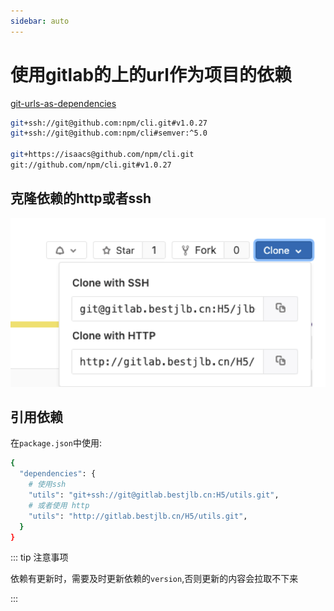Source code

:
 ```yaml
---
sidebar: auto
---
```


# 使用gitlab的上的url作为项目的依赖

[git-urls-as-dependencies](https://docs.npmjs.com/cli/v6/configuring-npm/package-json#git-urls-as-dependencies)

```bash
git+ssh://git@github.com:npm/cli.git#v1.0.27
git+ssh://git@github.com:npm/cli#semver:^5.0

git+https://isaacs@github.com/npm/cli.git
git://github.com/npm/cli.git#v1.0.27
```

## 克隆依赖的http或者ssh

![clone](./images/clone.png)

## 引用依赖

在`package.json`中使用:

```bash
{
  "dependencies": {
    # 使用ssh
    "utils": "git+ssh://git@gitlab.bestjlb.cn:H5/utils.git",
    # 或者使用 http
    "utils": "http://gitlab.bestjlb.cn/H5/utils.git",
  }
}
```

::: tip 注意事项

依赖有更新时，需要及时更新依赖的`version`,否则更新的内容会拉取不下来

:::
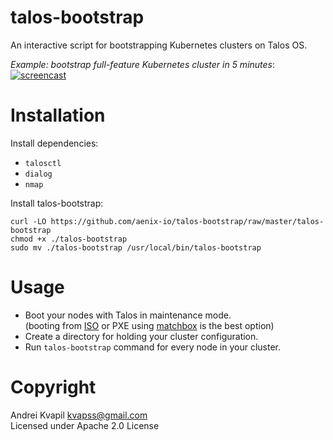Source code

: # talos-bootstrap

An interactive script for bootstrapping Kubernetes clusters on Talos OS.

*Example: bootstrap full-feature Kubernetes cluster in 5 minutes*:
[![screencast](https://raw.githubusercontent.com/aenix-io/talos-bootstrap/2cc7b82065747e373cd914c87c8cd5c6582c5c6c/images/627123.gif)](https://asciinema.org/a/gwK85Tdr577GsxjXWo7otPFjv)

# Installation

Install dependencies:
- `talosctl`
- `dialog`
- `nmap`

Install talos-bootstrap:

```
curl -LO https://github.com/aenix-io/talos-bootstrap/raw/master/talos-bootstrap
chmod +x ./talos-bootstrap
sudo mv ./talos-bootstrap /usr/local/bin/talos-bootstrap
```

# Usage

- Boot your nodes with Talos in maintenance mode.  
  (booting from [ISO](https://www.talos.dev/v1.5/talos-guides/install/bare-metal-platforms/iso/) or PXE using [matchbox](https://www.talos.dev/latest/talos-guides/install/bare-metal-platforms/matchbox/) is the best option)
- Create a directory for holding your cluster configuration.
- Run `talos-bootstrap` command for every node in your cluster.

# Copyright

Andrei Kvapil <kvapss@gmail.com>  
Licensed under Apache 2.0 License
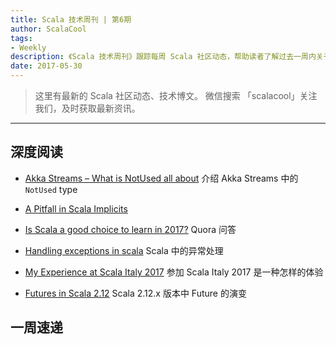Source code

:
 ```yaml
---
title: Scala 技术周刊 | 第6期
author: ScalaCool
tags:
- Weekly
description: 《Scala 技术周刊》跟踪每周 Scala 社区动态，帮助读者了解过去一周内关于 Scala 发生的事情。
date: 2017-05-30
---
```


> 这里有最新的 Scala 社区动态、技术博文。
微信搜索 「scalacool」关注我们，及时获取最新资讯。

***

## 深度阅读

- [Akka Streams – What is NotUsed all about](https://manuel.bernhardt.io/2017/05/22/akka-streams-notused/)
  介绍 Akka Streams 中的 `NotUsed` type

- [A Pitfall in Scala Implicits](https://ian.pw/posts/2017-05-21-a-pitfall-in-scala-implicits.html)

- [Is Scala a good choice to learn in 2017?](https://www.quora.com/Is-Scala-a-good-choice-to-learn-in-2017)
  Quora 问答

- [Handling exceptions in scala](https://medium.com/@tilakpatidar/handling-exceptions-in-scala-dc8a8160eb64)
  Scala 中的异常处理

- [My Experience at Scala Italy 2017](https://blog.buildo.io/my-experience-at-scala-italy-2017-c22377c6e488)
  参加 Scala Italy 2017 是一种怎样的体验

- [Futures in Scala 2.12](http://viktorklang.com/blog/)
  Scala 2.12.x 版本中 Future 的演变
  

## 一周速递
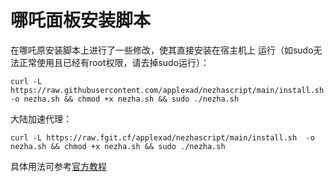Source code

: # 哪吒面板安装脚本
在哪吒原安装脚本上进行了一些修改，使其直接安装在宿主机上
运行（如sudo无法正常使用且已经有root权限，请去掉sudo运行）：

```
curl -L https://raw.githubusercontent.com/applexad/nezhascript/main/install.sh  -o nezha.sh && chmod +x nezha.sh && sudo ./nezha.sh
```

大陆加速代理：
```
curl -L https://raw.fgit.cf/applexad/nezhascript/main/install.sh  -o nezha.sh && chmod +x nezha.sh && sudo ./nezha.sh
```

具体用法可参考[官方教程](https://nezha.wiki/guide/dashboard.html)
+---+
#### [Aim of the task]
All lines from the one containing "运行（如sudo无法正常使用且已经有root权限，请去掉sudo运行）：" through the final line of the listing above are to be reproduced exactly; include both and add nothing.

#### [Result of this exercise]
运行（如sudo无法正常使用且已经有root权限，请去掉sudo运行）：

```
curl -L https://raw.githubusercontent.com/applexad/nezhascript/main/install.sh  -o nezha.sh && chmod +x nezha.sh && sudo ./nezha.sh
```

大陆加速代理：
```
curl -L https://raw.fgit.cf/applexad/nezhascript/main/install.sh  -o nezha.sh && chmod +x nezha.sh && sudo ./nezha.sh
```

具体用法可参考[官方教程](https://nezha.wiki/guide/dashboard.html)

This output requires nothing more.